When I try to explain to people that I like a certain order, a lot of these folks get a completely wrong idea. They think I must be some sort of neat freak! You know, the kind of person who blows a gasket if one stick of furniture is accidentally moved askance or goes ballistic if a wisp of dust is allowed to settle anywhere in sight.

That does not describe me in the least. I am a very cluttered person -- someone famous for making piles of who knows what. But though I am cluttered, I still crave order.

When we moved into this house in August 2007, I arranged the furniture in my computer room and bedroom just so. In all this time, NOTHING has moved. Unlike my wife, who has periodically rearranged her bedroom, once I decide where something goes, it stays put.

Now, unfortunately, I am at the stage of moving whereby I am compelled to move these items from their assigned spots. I have moved out the two bookcases from my computer room plus a shelf and chair from my bedroom. Each time I remove a piece of furniture from its "permanent" placement, it aggrieves me terribly. The room no longer looks "normal". As I sit here pecking out this post, I feel as if I am doing so in someone else's house!

And it's only going to get worse. By Sunday evening, I will completely dismantle these two rooms and move the combined furniture as well as my computer to the front bedroom downstairs. Sunday night will be weirder than weird as I [try to] sleep in a totally different room. The next morning I will load up the remaining furniture in the rental truck and head to Ocean Shores.

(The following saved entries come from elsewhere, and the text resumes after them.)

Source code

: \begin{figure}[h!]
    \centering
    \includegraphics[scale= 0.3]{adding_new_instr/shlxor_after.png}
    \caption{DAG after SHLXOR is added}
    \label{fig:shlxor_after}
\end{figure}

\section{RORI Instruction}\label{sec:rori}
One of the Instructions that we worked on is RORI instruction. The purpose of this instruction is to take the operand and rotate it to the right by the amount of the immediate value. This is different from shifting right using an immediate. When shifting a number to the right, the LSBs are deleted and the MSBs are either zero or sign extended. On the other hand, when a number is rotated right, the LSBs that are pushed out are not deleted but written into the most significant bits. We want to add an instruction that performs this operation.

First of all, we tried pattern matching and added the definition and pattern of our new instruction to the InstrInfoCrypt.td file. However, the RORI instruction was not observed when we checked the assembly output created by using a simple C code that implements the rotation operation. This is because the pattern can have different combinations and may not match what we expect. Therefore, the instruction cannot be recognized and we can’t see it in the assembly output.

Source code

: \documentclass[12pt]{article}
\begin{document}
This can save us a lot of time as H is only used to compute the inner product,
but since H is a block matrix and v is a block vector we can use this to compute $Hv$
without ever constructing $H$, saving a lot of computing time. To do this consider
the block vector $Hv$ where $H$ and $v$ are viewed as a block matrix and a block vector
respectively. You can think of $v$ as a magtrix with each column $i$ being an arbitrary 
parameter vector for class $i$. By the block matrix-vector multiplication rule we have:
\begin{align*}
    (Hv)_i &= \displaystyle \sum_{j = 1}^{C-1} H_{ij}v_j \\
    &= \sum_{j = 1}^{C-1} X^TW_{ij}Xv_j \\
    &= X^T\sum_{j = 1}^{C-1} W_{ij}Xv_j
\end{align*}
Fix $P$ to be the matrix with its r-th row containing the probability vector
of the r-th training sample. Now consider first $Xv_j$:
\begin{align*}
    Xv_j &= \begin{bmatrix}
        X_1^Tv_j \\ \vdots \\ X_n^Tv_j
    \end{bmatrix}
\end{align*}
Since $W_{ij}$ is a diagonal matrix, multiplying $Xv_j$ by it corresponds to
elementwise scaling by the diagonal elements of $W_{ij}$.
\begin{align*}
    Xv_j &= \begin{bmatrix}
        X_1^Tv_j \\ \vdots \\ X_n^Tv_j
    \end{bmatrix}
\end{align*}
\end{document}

On Monday night, not only will my bed and computer be in yet another room, but they will be in a totally different structure in a different town. My sincere hope is that I will be so exhausted from the day's events that I will collapse in my new bedroom before the feelings of complete disorientation set in. My first few days up north will be fraught with overwhelming anxiety as I come to grips with my new normal. Yet, I know that, in short amount of time, I will forget the feel of my set-up here in South Bend and the new normal will no longer feel new.

The hard part is getting from where I am right now to there.